[Collected data]
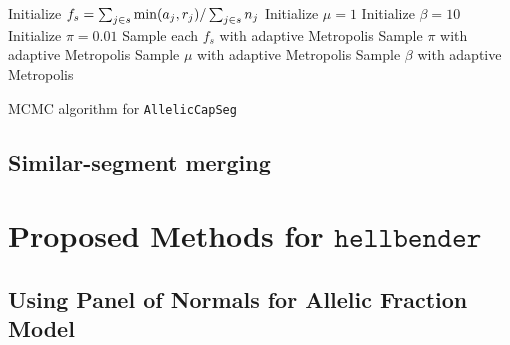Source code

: \documentclass[nofootinbib,amssymb,amsmath]{revtex4}
\newcommand{\ACS}{\texttt{AllelicCapSeg}}
\begin{document}
\begin{algorithm}
\begin{algorithmic}[1]
	\State Initialize $f_s = \sum_{j \in s} {\rm min}(a_j, r_j) / \sum_{j \in s} n_j$
\EndFor
\State Initialize $\mu = 1$
\State Initialize $\beta = 10$
\State Initialize $\pi = 0.01$
\Repeat
	\State Sample each $f_s$ with adaptive Metropolis
	\State Sample $\pi$ with adaptive Metropolis
	\State Sample $\mu$ with adaptive Metropolis
	\State Sample $\beta$ with adaptive Metropolis
\end{algorithmic}
\caption{MCMC algorithm for \ACS}
\label{ACS_MCMC}
\end{algorithm}


\subsection{Similar-segment merging} \label{similar-segment-merging}


\section{Proposed Methods for $\texttt{hellbender}$} \label{proposed-methods-for-texttthellbender}

\subsection{Using Panel of Normals for Allelic Fraction Model} \label{allelic-PoN}
\end{document}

-- Activity --
This task calls for the records to be copied exactly, without pictures.

-- Finished exercise --
Source code

: \documentclass[nofootinbib,amssymb,amsmath]{revtex4}
\newcommand{\ACS}{\texttt{AllelicCapSeg}}
\begin{document}
\begin{algorithm}
\begin{algorithmic}[1]
	\State Initialize $f_s = \sum_{j \in s} {\rm min}(a_j, r_j) / \sum_{j \in s} n_j$
\EndFor
\State Initialize $\mu = 1$
\State Initialize $\beta = 10$
\State Initialize $\pi = 0.01$
\Repeat
	\State Sample each $f_s$ with adaptive Metropolis
	\State Sample $\pi$ with adaptive Metropolis
	\State Sample $\mu$ with adaptive Metropolis
	\State Sample $\beta$ with adaptive Metropolis
\end{algorithmic}
\caption{MCMC algorithm for \ACS}
\label{ACS_MCMC}
\end{algorithm}


\subsection{Similar-segment merging} \label{similar-segment-merging}


\section{Proposed Methods for $\texttt{hellbender}$} \label{proposed-methods-for-texttthellbender}

\subsection{Using Panel of Normals for Allelic Fraction Model} \label{allelic-PoN}
\end{document}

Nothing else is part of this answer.